Task statement
Among the entries below, only the lines from the one with "manage identity while" through the one with "## Abstract" are wanted, reproduced exactly. Pictures are not wanted.

Listed entries
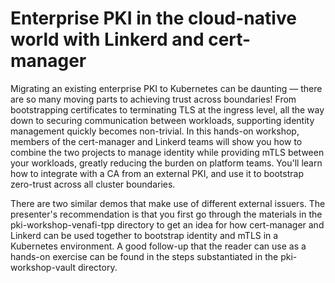# Enterprise PKI in the cloud-native world with Linkerd and cert-manager

Migrating an existing enterprise PKI to Kubernetes can be daunting — there are
so many moving parts to achieving trust across boundaries! From bootstrapping
certificates to terminating TLS at the ingress level, all the way down to
securing communication between workloads, supporting identity management
quickly becomes non-trivial. In this hands-on workshop, members of the
cert-manager and Linkerd teams will show you how to combine the two projects to
manage identity while providing mTLS between your workloads, greatly reducing
the burden on platform teams. You'll learn how to integrate with a CA from an
external PKI, and use it to bootstrap zero-trust across all cluster boundaries.

There are two similar demos that make use of different external issuers. The
presenter's recommendation is that you first go through the materials in the
pki-workshop-venafi-tpp directory to get an idea for how cert-manager and
Linkerd can be used together to bootstrap identity and mTLS in a Kubernetes
environment. A good follow-up that the reader can use as a hands-on exercise
can be found in the steps substantiated in the pki-workshop-vault directory.

[pki-workshop-vault]: ./pki-workshop-vault/STEPS.md
[pki-workshop-venafi-tpp]: ./pki-workshop-venafi-tpp/README.md
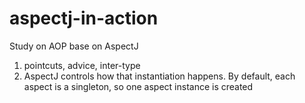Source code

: # aspectj-in-action
Study on AOP base on AspectJ

1. pointcuts, advice, inter-type
2. AspectJ controls how that instantiation happens. By default, each aspect is a singleton, so one aspect instance is created
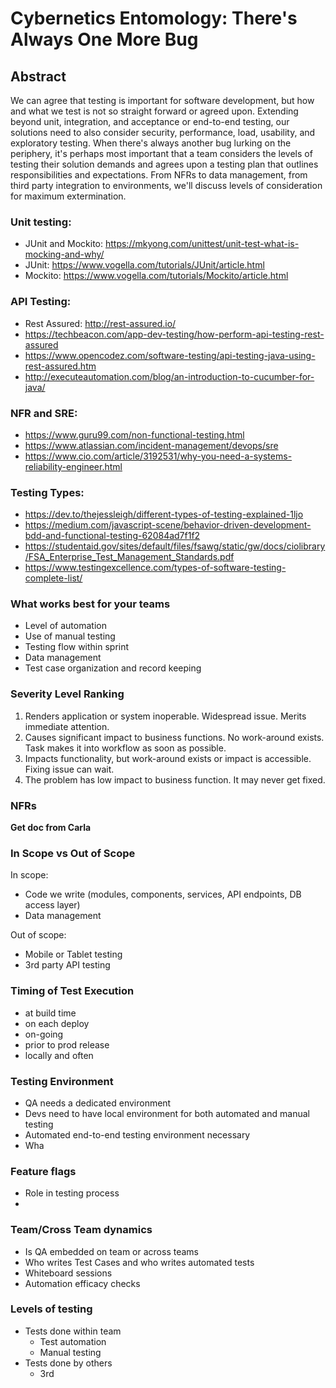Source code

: # Cybernetics Entomology: There's Always One More Bug

## Abstract
We can agree that testing is important for software development, but how and what we test is not so straight forward or agreed upon. Extending beyond unit, integration, and acceptance or end-to-end testing, our solutions need to also consider security, performance, load, usability, and exploratory testing. When there's always another bug lurking on the periphery, it's perhaps most important that a team considers the levels of testing their solution demands and agrees upon a testing plan that outlines responsibilities and expectations. From NFRs to data management, from third party integration to environments, we'll discuss levels of consideration for maximum extermination.

### Unit testing:
- JUnit and Mockito: https://mkyong.com/unittest/unit-test-what-is-mocking-and-why/
- JUnit: https://www.vogella.com/tutorials/JUnit/article.html
- Mockito: https://www.vogella.com/tutorials/Mockito/article.html

### API Testing:
- Rest Assured: http://rest-assured.io/ 
- https://techbeacon.com/app-dev-testing/how-perform-api-testing-rest-assured
- https://www.opencodez.com/software-testing/api-testing-java-using-rest-assured.htm
- http://executeautomation.com/blog/an-introduction-to-cucumber-for-java/

### NFR and SRE:
- https://www.guru99.com/non-functional-testing.html
- https://www.atlassian.com/incident-management/devops/sre
- https://www.cio.com/article/3192531/why-you-need-a-systems-reliability-engineer.html

### Testing Types:
- https://dev.to/thejessleigh/different-types-of-testing-explained-1ljo
- https://medium.com/javascript-scene/behavior-driven-development-bdd-and-functional-testing-62084ad7f1f2
- https://studentaid.gov/sites/default/files/fsawg/static/gw/docs/ciolibrary/FSA_Enterprise_Test_Management_Standards.pdf
- https://www.testingexcellence.com/types-of-software-testing-complete-list/

### What works best for your teams
- Level of automation
- Use of manual testing
- Testing flow within sprint
- Data management
- Test case organization and record keeping

### Severity Level Ranking
1. Renders application or system inoperable. Widespread issue. Merits immediate attention.
2. Causes significant impact to business functions. No work-around exists. Task makes it into workflow as soon as possible.
3. Impacts functionality, but work-around exists or impact is accessible. Fixing issue can wait.
4. The problem has low impact to business function. It may never get fixed.

### NFRs
**Get doc from Carla**

### In Scope vs Out of Scope
In scope:
- Code we write (modules, components, services, API endpoints, DB access layer)
- Data management

Out of scope:
- Mobile or Tablet testing
- 3rd party API testing

### Timing of Test Execution
- at build time
- on each deploy
- on-going
- prior to prod release
- locally and often

### Testing Environment
- QA needs a dedicated environment
- Devs need to have local environment for both automated and manual testing
- Automated end-to-end testing environment necessary
- Wha

### Feature flags
- Role in testing process
-

### Team/Cross Team dynamics
- Is QA embedded on team or across teams
- Who writes Test Cases and who writes automated tests
- Whiteboard sessions
- Automation efficacy checks


### Levels of testing
- Tests done within team
    - Test automation
    - Manual testing
- Tests done by others
    - 3rd
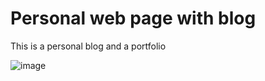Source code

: # Personal web page with blog

This is a personal blog and a portfolio

![image](https://github.com/user-attachments/assets/4a70fb48-36b4-4c0a-9a87-3e85764d0e9e)
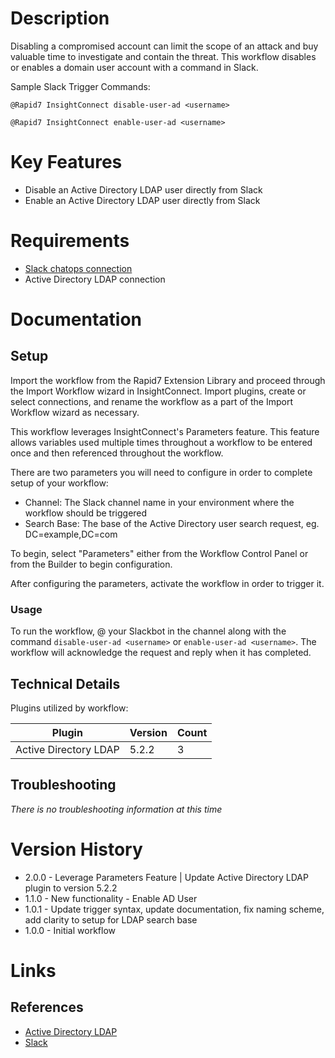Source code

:# Description

Disabling a compromised account can limit the scope of an attack and buy valuable time to investigate and contain the
threat. This workflow disables or enables a domain user account with a command in Slack.

Sample Slack Trigger Commands:

`@Rapid7 InsightConnect disable-user-ad <username>`

`@Rapid7 InsightConnect enable-user-ad <username>`

# Key Features

* Disable an Active Directory LDAP user directly from Slack
* Enable an Active Directory LDAP user directly from Slack

# Requirements

* [Slack chatops connection](https://insightconnect.help.rapid7.com/docs/configure-slack-for-chatops)
* Active Directory LDAP connection

# Documentation

## Setup

Import the workflow from the Rapid7 Extension Library and proceed through the Import Workflow wizard in InsightConnect. Import plugins, create or select connections, and rename the workflow as a part of the Import Workflow wizard as necessary.

This workflow leverages InsightConnect's Parameters feature. This feature allows variables used multiple times throughout a workflow to be entered once and then referenced throughout the workflow.

There are two parameters you will need to configure in order to complete setup of your workflow:

* Channel: The Slack channel name in your environment where the workflow should be triggered
* Search Base: The base of the Active Directory user search request, eg. DC=example,DC=com

To begin, select "Parameters" either from the Workflow Control Panel or from the Builder to begin configuration.

After configuring the parameters, activate the workflow in order to trigger it.

### Usage

To run the workflow, @ your Slackbot in the channel along with the command `disable-user-ad <username>` or `enable-user-ad <username>`. The workflow will acknowledge the request and reply when it has completed.

## Technical Details

Plugins utilized by workflow:

|Plugin|Version|Count|
|----|----|--------|
|Active Directory LDAP|5.2.2|3|

## Troubleshooting

_There is no troubleshooting information at this time_

# Version History

* 2.0.0 - Leverage Parameters Feature | Update Active Directory LDAP plugin to version 5.2.2
* 1.1.0 - New functionality - Enable AD User
* 1.0.1 - Update trigger syntax, update documentation, fix naming scheme, add clarity to setup for LDAP search base
* 1.0.0 - Initial workflow

# Links

## References

* [Active Directory LDAP](https://extensions.rapid7.com/extension/active_directory_ldap)
* [Slack](https://slack.com)
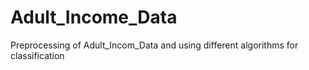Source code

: # Adult_Income_Data
Preprocessing of Adult_Incom_Data and using different algorithms for classification
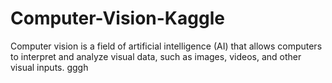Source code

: # Computer-Vision-Kaggle
Computer vision is a field of artificial intelligence (AI) that allows computers to interpret and analyze visual data, such as images, videos, and other visual inputs.
gggh
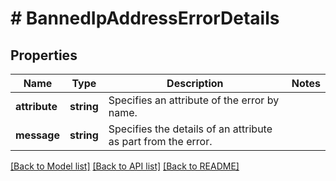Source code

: # # BannedIpAddressErrorDetails

## Properties

Name | Type | Description | Notes
------------ | ------------- | ------------- | -------------
**attribute** | **string** | Specifies an attribute of the error by name. |
**message** | **string** | Specifies the details of an attribute as part from the error. |

[[Back to Model list]](../../README.md#models) [[Back to API list]](../../README.md#endpoints) [[Back to README]](../../README.md)
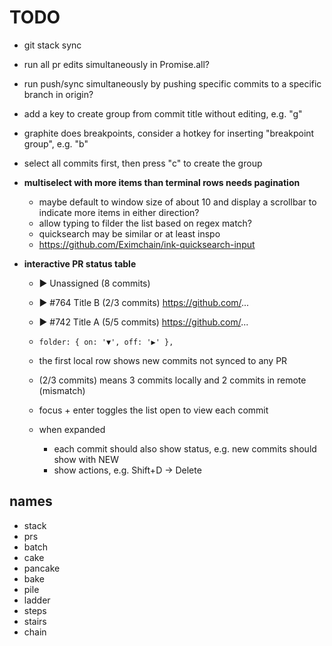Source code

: # TODO

- git stack sync

- run all pr edits simultaneously in Promise.all?

- run push/sync simultaneously by pushing specific commits to a specific branch in origin?

- add a key to create group from commit title without editing, e.g. "g"

- graphite does breakpoints, consider a hotkey for inserting "breakpoint group", e.g. "b"

- select all commits first, then press "c" to create the group

- **multiselect with more items than terminal rows needs pagination**

  - maybe default to window size of about 10 and display a scrollbar to indicate more items in either direction?
  - allow typing to filder the list based on regex match?
  - quicksearch may be similar or at least inspo
  - https://github.com/Eximchain/ink-quicksearch-input

- **interactive PR status table**

  - ▶ Unassigned (8 commits)
  - ▶ #764 Title B (2/3 commits) https://github.com/...
  - ▶ #742 Title A (5/5 commits) https://github.com/...

  - `folder: { on: '▼', off: '▶' },`
  - the first local row shows new commits not synced to any PR
  - (2/3 commits) means 3 commits locally and 2 commits in remote (mismatch)
  - focus + enter toggles the list open to view each commit
  - when expanded
    - each commit should also show status, e.g. new commits should show with NEW
    - show actions, e.g. Shift+D -> Delete

## names

- stack
- prs
- batch
- cake
- pancake
- bake
- pile
- ladder
- steps
- stairs
- chain
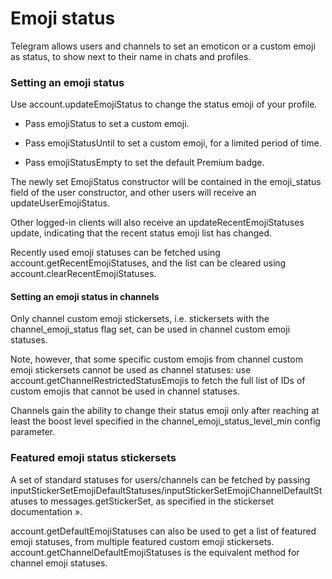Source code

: # Emoji status

Telegram allows users and channels to set an emoticon or a custom emoji as status, to show next to their name in chats and profiles.

### Setting an emoji status

Use account.updateEmojiStatus to change the status emoji of your profile.

- Pass emojiStatus to set a custom emoji.

- Pass emojiStatusUntil to set a custom emoji, for a limited period of time.

- Pass emojiStatusEmpty to set the default Premium badge.

The newly set EmojiStatus constructor will be contained in the emoji_status field of the user constructor, and other users will receive an updateUserEmojiStatus.

Other logged-in clients will also receive an updateRecentEmojiStatuses update, indicating that the recent status emoji list has changed.

Recently used emoji statuses can be fetched using account.getRecentEmojiStatuses, and the list can be cleared using account.clearRecentEmojiStatuses.

#### Setting an emoji status in channels

Only channel custom emoji stickersets, i.e. stickersets with the channel_emoji_status flag set, can be used in channel custom emoji statuses.

Note, however, that some specific custom emojis from channel custom emoji stickersets cannot be used as channel statuses: use account.getChannelRestrictedStatusEmojis to fetch the full list of IDs of custom emojis that cannot be used in channel statuses.

Channels gain the ability to change their status emoji only after reaching at least the boost level specified in the channel_emoji_status_level_min config parameter.

### Featured emoji status stickersets

A set of standard statuses for users/channels can be fetched by passing inputStickerSetEmojiDefaultStatuses/inputStickerSetEmojiChannelDefaultStatuses to messages.getStickerSet, as specified in the stickerset documentation ».

account.getDefaultEmojiStatuses can also be used to get a list of featured emoji statuses, from multiple featured custom emoji stickersets.
account.getChannelDefaultEmojiStatuses is the equivalent method for channel emoji statuses.

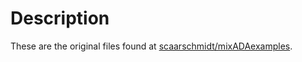 # Description

These are the original files found at [scaarschmidt/mixADAexamples](https://github.com/schaarschmidt/mixADAexamples).
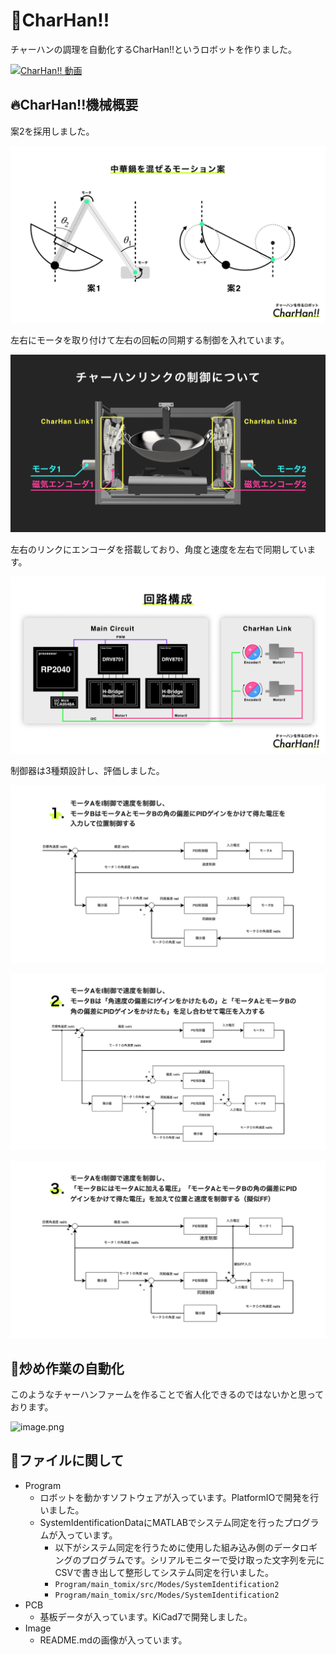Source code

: # 🍚CharHan!!

チャーハンの調理を自動化するCharHan!!というロボットを作りました。

[![CharHan!! 動画](https://img.youtube.com/vi/2m1POazWTIs/hqdefault.jpg)](https://www.youtube.com/watch?v=2m1POazWTIs)

## 🔥CharHan!!機械概要

案2を採用しました。

![image.png](Image/image.png)

左右にモータを取り付けて左右の回転の同期する制御を入れています。

![image.png](Image/image%201.png)

左右のリンクにエンコーダを搭載しており、角度と速度を左右で同期しています。

![image.png](Image/image%202.png)

制御器は3種類設計し、評価しました。

![image.png](Image/image%203.png)

![image.png](Image/image%204.png)

![image.png](Image/image%205.png)

## 🤖炒め作業の自動化

このようなチャーハンファームを作ることで省人化できるのではないかと思っております。

![image.png](Image/image%206.png)

## 📁ファイルに関して

- Program
  - ロボットを動かすソフトウェアが入っています。PlatformIOで開発を行いました。
  - SystemIdentificationDataにMATLABでシステム同定を行ったプログラムが入っています。
    - 以下がシステム同定を行うために使用した組み込み側のデータロギングのプログラムです。シリアルモニターで受け取った文字列を元にCSVで書き出して整形してシステム同定を行いました。
    - `Program/main_tomix/src/Modes/SystemIdentification2`
    - `Program/main_tomix/src/Modes/SystemIdentification2`
- PCB
  - 基板データが入っています。KiCad7で開発しました。
- Image
  - README.mdの画像が入っています。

Exercise output
manage identity while providing mTLS between your workloads, greatly reducing
the burden on platform teams. You'll learn how to integrate with a CA from an
external PKI, and use it to bootstrap zero-trust across all cluster boundaries.

There are two similar demos that make use of different external issuers. The
presenter's recommendation is that you first go through the materials in the
pki-workshop-venafi-tpp directory to get an idea for how cert-manager and
Linkerd can be used together to bootstrap identity and mTLS in a Kubernetes
environment. A good follow-up that the reader can use as a hands-on exercise
can be found in the steps substantiated in the pki-workshop-vault directory.

[pki-workshop-vault]: ./pki-workshop-vault/STEPS.md
[pki-workshop-venafi-tpp]: ./pki-workshop-venafi-tpp/README.md
Source code

: # aspectj-in-action
Study on AOP base on AspectJ

1. pointcuts, advice, inter-type
2. AspectJ controls how that instantiation happens. By default, each aspect is a singleton, so one aspect instance is created
Source code

: # Cybernetics Entomology: There's Always One More Bug

## Abstract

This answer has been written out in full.